August 30, 2015: Masindi, Uganda — Livingstone and I headed northwest from Entebbe and spent the day in scrubby forest patches along the highway to Masindi. We had just a few targets to look for, and birding took a deliberate pace. Lunch was packed sandwiches in a shady spot. In mid-afternoon a thunderstorm overtook us and we sat through slashing hail for half an hour before the sun reemerged—the first real precipitation I’ve seen in many weeks.

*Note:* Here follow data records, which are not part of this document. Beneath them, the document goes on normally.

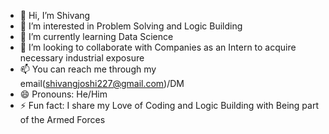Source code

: - 👋 Hi, I’m Shivang
- 👀 I’m interested in Problem Solving and Logic Building
- 🌱 I’m currently learning Data Science
- 💞️ I’m looking to collaborate with Companies as an Intern to acquire necessary industrial exposure
- 📫 You can reach me through my email(shivangjoshi227@gmail.com)/DM
- 😄 Pronouns: He/Him
- ⚡ Fun fact: I share my Love of Coding and Logic Building with Being part of the Armed Forces

<!---
SH1V8NG/SH1V8NG is a ✨ special ✨ repository because its `README.md` (this file) appears on your GitHub profile.
You can click the Preview link to take a look at your changes.
--->
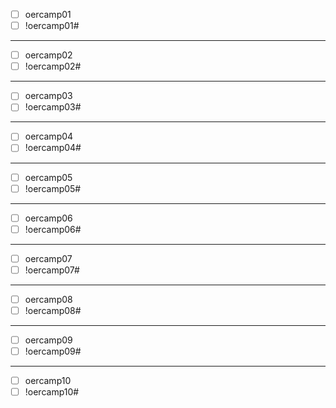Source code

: - [ ] oercamp01
- [ ] !oercamp01#

---

- [ ] oercamp02
- [ ] !oercamp02#

---

- [ ] oercamp03
- [ ] !oercamp03#

---

- [ ] oercamp04
- [ ] !oercamp04#

---

- [ ] oercamp05
- [ ] !oercamp05#

---

- [ ] oercamp06
- [ ] !oercamp06#

---

- [ ] oercamp07
- [ ] !oercamp07#

---

- [ ] oercamp08
- [ ] !oercamp08#

---

- [ ] oercamp09
- [ ] !oercamp09#

---

- [ ] oercamp10
- [ ] !oercamp10#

One of my hoped-for birds in Uganda is a bird called the Papyrus Gonolek, which lives only in papyrus swamps. Elsewhere in Africa, I haven’t seen much papyrus, but it’s all over in this area: Long-stemmed plants with a spherical, pom-pom-like spray of leaves, growing thickly together in flat, wet spots. One swamp we passed had burned, and Livingstone explained that papyrus was one of mankind’s original fire-starting materials. Others had been cleared, evidently harvested for some more modern use. We stopped at every intact swamp and listened for the gonolek, but they stayed quiet today. A close-up Ross’ Turaco was good consolation.
Just like that, August is nearly finished! Eight months down, four to go: This year is two-thirds done. The passage of time sure gets weirder when it’s measured in birds instead of weekdays. At that, I think I’ll hit the hay. Good night from Masindi.